- ACTION ITEM -
Look at every line below and count those containing "from". Answer with the number only.

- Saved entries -
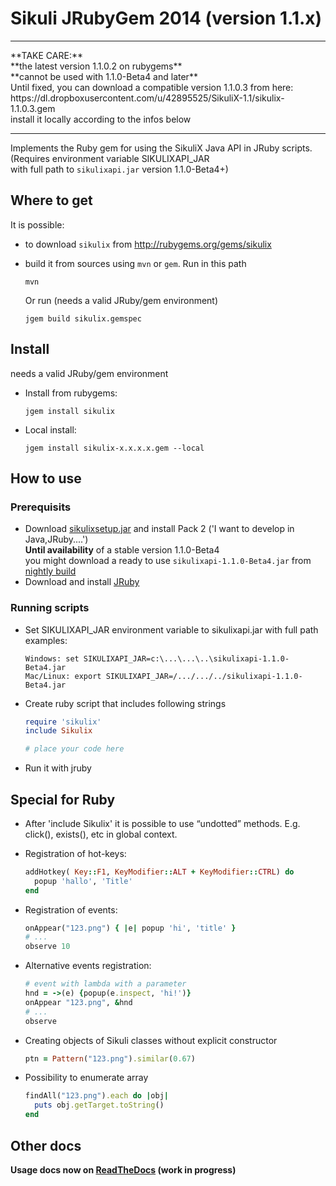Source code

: Sikuli JRubyGem 2014 (version 1.1.x)
===

<hr>
**TAKE CARE:**<br>
**the latest version 1.1.0.2 on rubygems**<br>
**cannot be used with 1.1.0-Beta4 and later**<br>
Until fixed, you can download a compatible version 1.1.0.3 from here:<br>
https://dl.dropboxusercontent.com/u/42895525/SikuliX-1.1/sikulix-1.1.0.3.gem
<br>install it locally according to the infos below
<hr>

Implements the Ruby gem for using the SikuliX Java API in JRuby scripts.<br />
(Requires environment variable SIKULIXAPI_JAR <br />with full path to `sikulixapi.jar` version 1.1.0-Beta4+)

## Where to get
It is possible:

* to download `sikulix` from http://rubygems.org/gems/sikulix
* build it from sources using `mvn` or `gem`.
  Run in this path

  ```
  mvn
  ```

  Or run (needs a valid JRuby/gem environment)

  ```
  jgem build sikulix.gemspec
  ```

## Install

needs a valid JRuby/gem environment

* Install from rubygems:

  ```
  jgem install sikulix
  ```

* Local install:

  ```
  jgem install sikulix-x.x.x.x.gem --local
  ```

## How to use

### Prerequisits
* Download [sikulixsetup.jar](https://launchpad.net/sikuli/sikulix/1.1.0) and install Pack 2 ('I want to develop in Java,JRuby....')<br />**Until availability** of a stable version 1.1.0-Beta4<br />you might download a ready to use `sikulixapi-1.1.0-Beta4.jar` from [nightly build](http://nightly.sikuli.de)
* Download and install [JRuby](http://jruby.org/)

### Running scripts

* Set SIKULIXAPI_JAR environment variable to sikulixapi.jar with full path<br />examples:

  ```
  Windows: set SIKULIXAPI_JAR=c:\...\...\..\sikulixapi-1.1.0-Beta4.jar
  Mac/Linux: export SIKULIXAPI_JAR=/.../.../../sikulixapi-1.1.0-Beta4.jar
  ```
* Create ruby script that includes following strings

    ```ruby
    require 'sikulix'
    include Sikulix

    # place your code here

    ```
* Run it with jruby

## Special for Ruby

* After 'include Sikulix' it is possible to use “undotted” methods. E.g. click(), exists(), etc in global context.
* Registration of hot-keys:

    ```ruby
    addHotkey( Key::F1, KeyModifier::ALT + KeyModifier::CTRL) do
      popup 'hallo', 'Title'
    end
    ```
* Registration of events:

    ```ruby
    onAppear("123.png") { |e| popup 'hi', 'title' }
    # ...
    observe 10
    ```
* Alternative events registration:

    ```ruby
    # event with lambda with a parameter
    hnd = ->(e) {popup(e.inspect, 'hi!')}
    onAppear "123.png", &hnd
    # ...
    observe
    ```
* Creating objects of Sikuli classes without explicit constructor

    ```ruby
    ptn = Pattern("123.png").similar(0.67)
    ```

* Possibility to enumerate array

    ```ruby
    findAll("123.png").each do |obj|
      puts obj.getTarget.toString()
    end
    ```

## Other docs

**Usage docs now on [ReadTheDocs](http://sikulix-2014.readthedocs.org/en/latest/#) (work in progress)**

- EXPECTED ANSWER -
5